--- Input material Enclosed Below ---

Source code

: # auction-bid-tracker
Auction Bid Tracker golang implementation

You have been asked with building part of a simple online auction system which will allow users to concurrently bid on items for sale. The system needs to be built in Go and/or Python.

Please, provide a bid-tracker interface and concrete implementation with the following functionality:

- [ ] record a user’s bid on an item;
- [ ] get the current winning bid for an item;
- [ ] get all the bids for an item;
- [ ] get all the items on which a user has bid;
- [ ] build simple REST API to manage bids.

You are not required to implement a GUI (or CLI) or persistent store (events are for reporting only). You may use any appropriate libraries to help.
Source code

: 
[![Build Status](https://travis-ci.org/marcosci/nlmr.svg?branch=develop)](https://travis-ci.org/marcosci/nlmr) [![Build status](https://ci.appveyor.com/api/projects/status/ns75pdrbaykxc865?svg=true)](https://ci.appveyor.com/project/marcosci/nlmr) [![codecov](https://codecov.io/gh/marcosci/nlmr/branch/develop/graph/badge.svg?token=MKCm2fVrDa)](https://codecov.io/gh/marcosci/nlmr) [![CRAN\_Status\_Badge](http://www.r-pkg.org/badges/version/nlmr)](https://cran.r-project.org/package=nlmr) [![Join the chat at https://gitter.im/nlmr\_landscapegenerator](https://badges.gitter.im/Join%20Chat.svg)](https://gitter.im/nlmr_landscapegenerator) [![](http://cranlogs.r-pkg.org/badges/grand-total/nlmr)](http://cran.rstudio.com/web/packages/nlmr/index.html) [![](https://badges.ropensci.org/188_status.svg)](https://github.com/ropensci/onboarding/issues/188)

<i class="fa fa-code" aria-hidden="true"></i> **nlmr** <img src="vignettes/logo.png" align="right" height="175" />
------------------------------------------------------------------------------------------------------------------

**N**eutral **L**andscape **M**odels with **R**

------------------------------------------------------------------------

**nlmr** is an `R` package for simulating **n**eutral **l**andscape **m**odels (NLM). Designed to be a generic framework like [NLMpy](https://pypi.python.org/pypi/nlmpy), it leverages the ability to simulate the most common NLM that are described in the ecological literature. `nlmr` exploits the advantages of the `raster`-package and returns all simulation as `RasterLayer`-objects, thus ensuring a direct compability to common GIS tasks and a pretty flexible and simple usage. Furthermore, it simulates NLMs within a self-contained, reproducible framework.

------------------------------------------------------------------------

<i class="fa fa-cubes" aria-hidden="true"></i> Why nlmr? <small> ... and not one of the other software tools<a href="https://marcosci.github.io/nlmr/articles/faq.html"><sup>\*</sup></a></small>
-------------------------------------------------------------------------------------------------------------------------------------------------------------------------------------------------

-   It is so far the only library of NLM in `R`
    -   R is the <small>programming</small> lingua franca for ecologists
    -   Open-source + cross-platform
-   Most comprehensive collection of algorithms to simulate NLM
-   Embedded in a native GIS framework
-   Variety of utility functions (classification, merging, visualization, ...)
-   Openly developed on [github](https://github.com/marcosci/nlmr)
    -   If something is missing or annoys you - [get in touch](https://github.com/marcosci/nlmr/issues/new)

--- End of Enclosed Input material ---

Reproduce the data in full. Nothing in it may be altered.

Source code

: # auction-bid-tracker
Auction Bid Tracker golang implementation

You have been asked with building part of a simple online auction system which will allow users to concurrently bid on items for sale. The system needs to be built in Go and/or Python.

Please, provide a bid-tracker interface and concrete implementation with the following functionality:

- [ ] record a user’s bid on an item;
- [ ] get the current winning bid for an item;
- [ ] get all the bids for an item;
- [ ] get all the items on which a user has bid;
- [ ] build simple REST API to manage bids.

You are not required to implement a GUI (or CLI) or persistent store (events are for reporting only). You may use any appropriate libraries to help.
Source code

: 
[![Build Status](https://travis-ci.org/marcosci/nlmr.svg?branch=develop)](https://travis-ci.org/marcosci/nlmr) [![Build status](https://ci.appveyor.com/api/projects/status/ns75pdrbaykxc865?svg=true)](https://ci.appveyor.com/project/marcosci/nlmr) [![codecov](https://codecov.io/gh/marcosci/nlmr/branch/develop/graph/badge.svg?token=MKCm2fVrDa)](https://codecov.io/gh/marcosci/nlmr) [![CRAN\_Status\_Badge](http://www.r-pkg.org/badges/version/nlmr)](https://cran.r-project.org/package=nlmr) [![Join the chat at https://gitter.im/nlmr\_landscapegenerator](https://badges.gitter.im/Join%20Chat.svg)](https://gitter.im/nlmr_landscapegenerator) [![](http://cranlogs.r-pkg.org/badges/grand-total/nlmr)](http://cran.rstudio.com/web/packages/nlmr/index.html) [![](https://badges.ropensci.org/188_status.svg)](https://github.com/ropensci/onboarding/issues/188)

<i class="fa fa-code" aria-hidden="true"></i> **nlmr** <img src="vignettes/logo.png" align="right" height="175" />
------------------------------------------------------------------------------------------------------------------

**N**eutral **L**andscape **M**odels with **R**

------------------------------------------------------------------------

**nlmr** is an `R` package for simulating **n**eutral **l**andscape **m**odels (NLM). Designed to be a generic framework like [NLMpy](https://pypi.python.org/pypi/nlmpy), it leverages the ability to simulate the most common NLM that are described in the ecological literature. `nlmr` exploits the advantages of the `raster`-package and returns all simulation as `RasterLayer`-objects, thus ensuring a direct compability to common GIS tasks and a pretty flexible and simple usage. Furthermore, it simulates NLMs within a self-contained, reproducible framework.

------------------------------------------------------------------------

<i class="fa fa-cubes" aria-hidden="true"></i> Why nlmr? <small> ... and not one of the other software tools<a href="https://marcosci.github.io/nlmr/articles/faq.html"><sup>\*</sup></a></small>
-------------------------------------------------------------------------------------------------------------------------------------------------------------------------------------------------

-   It is so far the only library of NLM in `R`
    -   R is the <small>programming</small> lingua franca for ecologists
    -   Open-source + cross-platform
-   Most comprehensive collection of algorithms to simulate NLM
-   Embedded in a native GIS framework
-   Variety of utility functions (classification, merging, visualization, ...)
-   Openly developed on [github](https://github.com/marcosci/nlmr)
    -   If something is missing or annoys you - [get in touch](https://github.com/marcosci/nlmr/issues/new)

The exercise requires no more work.